LOS PUESTOS RELLENOS DE INSEGURIDAD

Higado, cuajo, bofe, morcilla y papitas amarillas suenan al gusto de un paladar sediento como la mejor fórmula para mitigar el hambre. Esta combinación de alimentos conforman los platos que durante más de 20 años son vendidos en varios lugares del centro caleño. Lugares éstos por los que desfilan a diario miles de transeúntes que ocasionalmente se acercan a deleitarse con las grasosas rodajas de rellena.

26 de julio 1993 , 12:00 a.m.

La ubicación en el lugar no fue fácil dado que los expendios, generalmente manejados por mujeres, están localizados en dos áreas nada seguras: carrera octava entre calles 15 y 16 y la calle 14 entre carreras 7a. y 8a.

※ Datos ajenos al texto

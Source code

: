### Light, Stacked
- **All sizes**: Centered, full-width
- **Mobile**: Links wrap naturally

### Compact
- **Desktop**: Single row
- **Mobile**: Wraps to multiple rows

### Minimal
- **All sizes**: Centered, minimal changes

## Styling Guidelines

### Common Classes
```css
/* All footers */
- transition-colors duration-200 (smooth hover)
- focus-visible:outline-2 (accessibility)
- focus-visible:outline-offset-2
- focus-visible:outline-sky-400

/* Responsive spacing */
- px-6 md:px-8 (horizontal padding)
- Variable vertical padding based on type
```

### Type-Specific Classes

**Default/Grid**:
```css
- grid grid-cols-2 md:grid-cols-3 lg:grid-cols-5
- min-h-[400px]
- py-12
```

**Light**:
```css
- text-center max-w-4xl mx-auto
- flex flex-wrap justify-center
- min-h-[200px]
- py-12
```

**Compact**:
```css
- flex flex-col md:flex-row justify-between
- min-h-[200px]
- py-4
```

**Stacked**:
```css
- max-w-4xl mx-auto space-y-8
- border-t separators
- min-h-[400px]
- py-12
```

Sobre la primera funcionan cinco puestos. En la otra hay nueve. Cada uno de ellos tiene un pequeño banco de madera diseñado para cuatro personas. El Paseo Bolívar, la Terminal y el Parque Panamericano también son apetecidos por los expendedores.

Como en la mayoría de los negocios, las propietarias tienen sus medios para atraer la clientela: el degustamiento de un trocito de rellena. A la postre, en un 90 por ciento de ocasiones, funciona.

Las dueñas, en su mayoría personas con edades que promedian los 45 años, llevan consigo sus uniformes blancos que constan de un delantal y un pequeño gorro que se ciñe a sus cabezas, de tal forma que se evita la caída de cabellos al recipiente -que mide nueve mil centímetros cúbicos- donde se exhiben las rellenas y las menudencias.

Mientras doña María del Carmen Pangamuez, una pastusa de 55 años y quien vende desde hace 25 sobre la carrera 8a., corta hábilmente las porciones solicitadas por los compradores, otra señora les pasa gaseosas y les recibe el dinero.

Doña Rosa asegura que ya no son sometidos a la persecución de la cual eran objeto hasta hace poco tiempo. Ahora estamos carnetizados y para la renovación del permiso, cada año en la Secretaría de Salud nos exigen exámenes médicos. Los últimos me costaron 20 mil pesos - Coprológico de sangre, de orina, entre otros - .

Las porciones cuestan entre 300 y 1 000 pesos. En algunas ocasiones a los clientes les pasan un tenedor desechable para coger los alimentos. Después de comer los platos y tenedores se limpian con agua para reutilizarlos.

Pangamuez sostiene que aunque las autoridades les han recomendado el uso de utensilios desechables (que no sean reutilizados) ellas no lo hacen porque tendrían que comprar cerca de 20 docenas de platos. Y lo que ganamos no nos alcanza .

Mientras esta matrona charla, un hombre de mediana estatura y con mal aspecto, se acerca al puesto. Mira el bolsillo de la camisa del cliente, y éste se levanta del banco por temor a se atracado. Ante esto, el hombre la arremete contra doña Rosa. Coge varios papeles del suelo y amenaza con tirarlos sobre la paila en donde se fríe la comida.

El impase es superado una vez que la señora lo amenaza con arrojarle la hirviente manteca.

Pasan 20 minutos y uno de los tantos locos , con una carga de basura sobre sus hombros, llega al puesto. Esculca con desespero el cesto de la basura de donde saca un pedazo de papel con restos de rellena con los que calma el hambre.

Y mientras al fondo de la calle y en medio de un barullo, en el que se confunden las exclamaciones de prostitutas, homosexuales, raponeros, peatones,vendedores de música en cassettes y otras expendedoras de rellena, el periodistas consumidor se escabulle. Luego debió tomar un antidiarréico porque luego de saborear la apetitosa rellena el estómago su descompuso.